Unemployment down, except for disabled people

According to Papworth Trust January 2016 figures the UK employment rate among working age disabled people was 46.5% (4.1 million), this compared to 84% of non-disabled people.

Despite these dismal figures, and with unemployment down to 4.5%, unemployed people in the UK are still punished. We live with an outrageous situation in this country. When we work we are compelled to pay taxes and insurance at source. A system I fully support. Yet, we are then forced to accept a one-sided social compact. An agreement that sees us funding a welfare state while being denied a safety-net when we seek welfare.

However, low unemployment does not seem to have benefited disabled job seekers. Inordinate numbers of disabled people who can work are denied employment due to discriminatory practices in employment procedures. Difficulties are encountered when disabled people apply for Access to Work. The government now funds fewer items under the scheme; there is an imposed ceiling on the scheme giving some categories of claimant less opportunity to buy in the full support they require; and the scheme creates more red-tape, especially for self-employed disabled workers. The end results? Fewer disabled people in work.

Even with all these influences militating against disabled people gaining employment we’re still facing vicious sanctions when we fail to find work in an ever-shrinking jobs market. Often the only type of jobs on offer are of a precarious nature.
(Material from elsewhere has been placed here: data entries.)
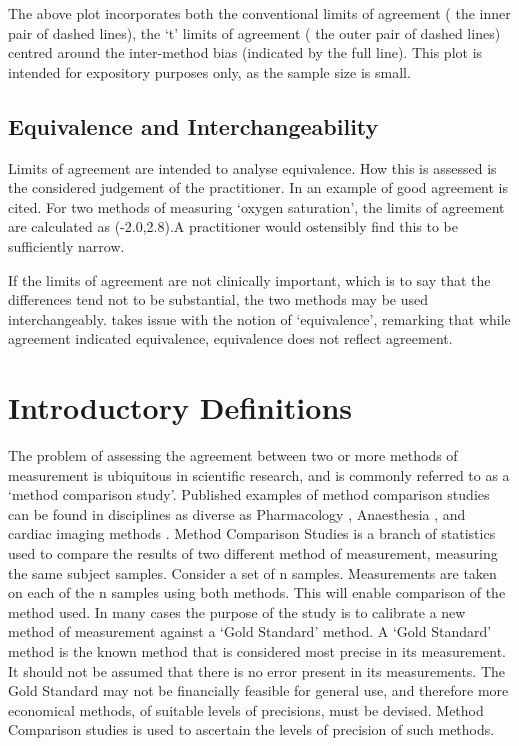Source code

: \documentclass[12pt, a4paper]{report}
\theoremstyle{plain}
\theoremstyle{definition}
\theoremstyle{remark}
\begin{document}
	The above plot incorporates both the conventional limits of
	agreement ( the inner pair of dashed lines), the `t' limits of
	agreement ( the outer pair of dashed lines) centred around the
	inter-method bias (indicated by the full line). This plot is
	intended for expository purposes only, as the sample size is
	small.
	
	
	
	
	
	\subsection{Equivalence and Interchangeability}
	Limits of agreement are intended to analyse equivalence. How this
	is assessed is the considered judgement of the practitioner. In
	\citet{BA86} an example of good agreement is cited. For two
	methods of measuring `oxygen saturation', the limits of agreement
	are calculated as (-2.0,2.8).A practitioner would ostensibly find
	this to be sufficiently narrow.
	
	If the limits of agreement are not clinically important, which is
	to say that the differences tend not to be substantial, the two
	methods may be used interchangeably. \citet{DunnSEME} takes issue
	with the notion of `equivalence', remarking that while agreement
	indicated equivalence, equivalence does not reflect agreement.
	
	
	
	
	\section{Introductory Definitions}
	
	
	
	
	The problem of assessing the agreement between two or more methods of measurement is ubiquitous in scientific research, and is commonly referred to as a `method comparison study'. Published examples of method comparison studies can be found in disciplines
	as diverse as Pharmacology \citep{ludbrook97}, Anaesthesia \citep{Myles}, and cardiac imaging methods \citep{Krumm}.
	\smallskip
	Method Comparison Studies is a branch of statistics used to compare the results of two different method of measurement, measuring the same subject samples. Consider a set of n samples. Measurements are taken on each of the n samples using both methods. This will enable comparison of the method used.
	\smallskip
	In many cases the purpose of the study is to calibrate a new method of measurement against a ‘Gold Standard’ method. A ‘Gold Standard’ method is the known method that is considered most precise in its measurement. It should not be assumed that there is no error present in its measurements.
	\smallskip
	The Gold Standard may not be financially feasible for general use, and therefore more economical methods, of suitable levels of precisions, must be devised. Method Comparison studies is used to ascertain the levels of precision of such methods.
	\smallskip
	
\end{document}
They are zero hours contracts, jobs that offer too few hours, short-term contracts and self-employment.

Successive governments have failed to assist disabled workers into meaningful employment. Schemes such as Work Choice have dismally failed disabled job seekers, yet disabled people are continuously punished for failing to secure jobs. Failing to gain jobs that either aren’t there or where they are available, they’re put out of reach to disabled people by discriminatory means, including difficulties in acquiring Access to Work.